■ **DIRECTIONS FOR THIS TASK**: Here the job is to retype the data word for word while leaving the pictures aside.

[DATA PROVIDED]

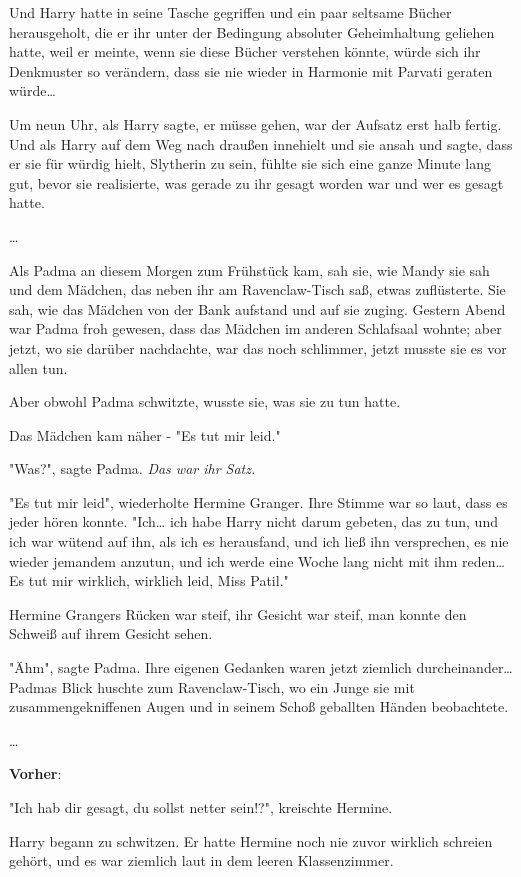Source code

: {Und Harry hatte in seine Tasche gegriffen und ein paar seltsame Bücher herausgeholt, die er ihr unter der Bedingung absoluter Geheimhaltung geliehen hatte, weil er meinte, wenn sie diese Bücher verstehen könnte, würde sich ihr Denkmuster so verändern, dass sie nie wieder in Harmonie mit Parvati geraten würde…

Um neun Uhr, als Harry sagte, er müsse gehen, war der Aufsatz erst halb fertig. Und als Harry auf dem Weg nach draußen innehielt und sie ansah und sagte, dass er sie für würdig hielt, Slytherin zu sein, fühlte sie sich eine ganze Minute lang gut, bevor sie realisierte, was gerade zu ihr gesagt worden war und wer es gesagt hatte.

…

Als Padma an diesem Morgen zum Frühstück kam, sah sie, wie Mandy sie sah und dem Mädchen, das neben ihr am Ravenclaw-Tisch saß, etwas zuflüsterte. Sie sah, wie das Mädchen von der Bank aufstand und auf sie zuging. Gestern Abend war Padma froh gewesen, dass das Mädchen im anderen Schlafsaal wohnte; aber jetzt, wo sie darüber nachdachte, war das noch schlimmer, jetzt musste sie es vor allen tun.

Aber obwohl Padma schwitzte, wusste sie, was sie zu tun hatte.

Das Mädchen kam näher - "Es tut mir leid."

"Was?", sagte Padma. \emph{Das war ihr Satz.}

"Es tut mir leid", wiederholte Hermine Granger. Ihre Stimme war so laut, dass es jeder hören konnte. "Ich… ich habe Harry nicht darum gebeten, das zu tun, und ich war wütend auf ihn, als ich es herausfand, und ich ließ ihn versprechen, es nie wieder jemandem anzutun, und ich werde eine Woche lang nicht mit ihm reden… Es tut mir wirklich, wirklich leid, Miss Patil."

Hermine Grangers Rücken war steif, ihr Gesicht war steif, man konnte den Schweiß auf ihrem Gesicht sehen.

"Ähm", sagte Padma. Ihre eigenen Gedanken waren jetzt ziemlich durcheinander… Padmas Blick huschte zum Ravenclaw-Tisch, wo ein Junge sie mit zusammengekniffenen Augen und in seinem Schoß geballten Händen beobachtete.

…

\textbf{Vorher}:

"Ich hab dir gesagt, du sollst netter sein!?", kreischte Hermine.

Harry begann zu schwitzen. Er hatte Hermine noch nie zuvor wirklich schreien gehört, und es war ziemlich laut in dem leeren Klassenzimmer.

}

[/DATA PROVIDED]

■ **EXPECTED ANSWER**:
Source code

: {Und Harry hatte in seine Tasche gegriffen und ein paar seltsame Bücher herausgeholt, die er ihr unter der Bedingung absoluter Geheimhaltung geliehen hatte, weil er meinte, wenn sie diese Bücher verstehen könnte, würde sich ihr Denkmuster so verändern, dass sie nie wieder in Harmonie mit Parvati geraten würde…

Um neun Uhr, als Harry sagte, er müsse gehen, war der Aufsatz erst halb fertig. Und als Harry auf dem Weg nach draußen innehielt und sie ansah und sagte, dass er sie für würdig hielt, Slytherin zu sein, fühlte sie sich eine ganze Minute lang gut, bevor sie realisierte, was gerade zu ihr gesagt worden war und wer es gesagt hatte.

…

Als Padma an diesem Morgen zum Frühstück kam, sah sie, wie Mandy sie sah und dem Mädchen, das neben ihr am Ravenclaw-Tisch saß, etwas zuflüsterte. Sie sah, wie das Mädchen von der Bank aufstand und auf sie zuging. Gestern Abend war Padma froh gewesen, dass das Mädchen im anderen Schlafsaal wohnte; aber jetzt, wo sie darüber nachdachte, war das noch schlimmer, jetzt musste sie es vor allen tun.

Aber obwohl Padma schwitzte, wusste sie, was sie zu tun hatte.

Das Mädchen kam näher - "Es tut mir leid."

"Was?", sagte Padma. \emph{Das war ihr Satz.}

"Es tut mir leid", wiederholte Hermine Granger. Ihre Stimme war so laut, dass es jeder hören konnte. "Ich… ich habe Harry nicht darum gebeten, das zu tun, und ich war wütend auf ihn, als ich es herausfand, und ich ließ ihn versprechen, es nie wieder jemandem anzutun, und ich werde eine Woche lang nicht mit ihm reden… Es tut mir wirklich, wirklich leid, Miss Patil."

Hermine Grangers Rücken war steif, ihr Gesicht war steif, man konnte den Schweiß auf ihrem Gesicht sehen.

"Ähm", sagte Padma. Ihre eigenen Gedanken waren jetzt ziemlich durcheinander… Padmas Blick huschte zum Ravenclaw-Tisch, wo ein Junge sie mit zusammengekniffenen Augen und in seinem Schoß geballten Händen beobachtete.

…

\textbf{Vorher}:

"Ich hab dir gesagt, du sollst netter sein!?", kreischte Hermine.

Harry begann zu schwitzen. Er hatte Hermine noch nie zuvor wirklich schreien gehört, und es war ziemlich laut in dem leeren Klassenzimmer.

}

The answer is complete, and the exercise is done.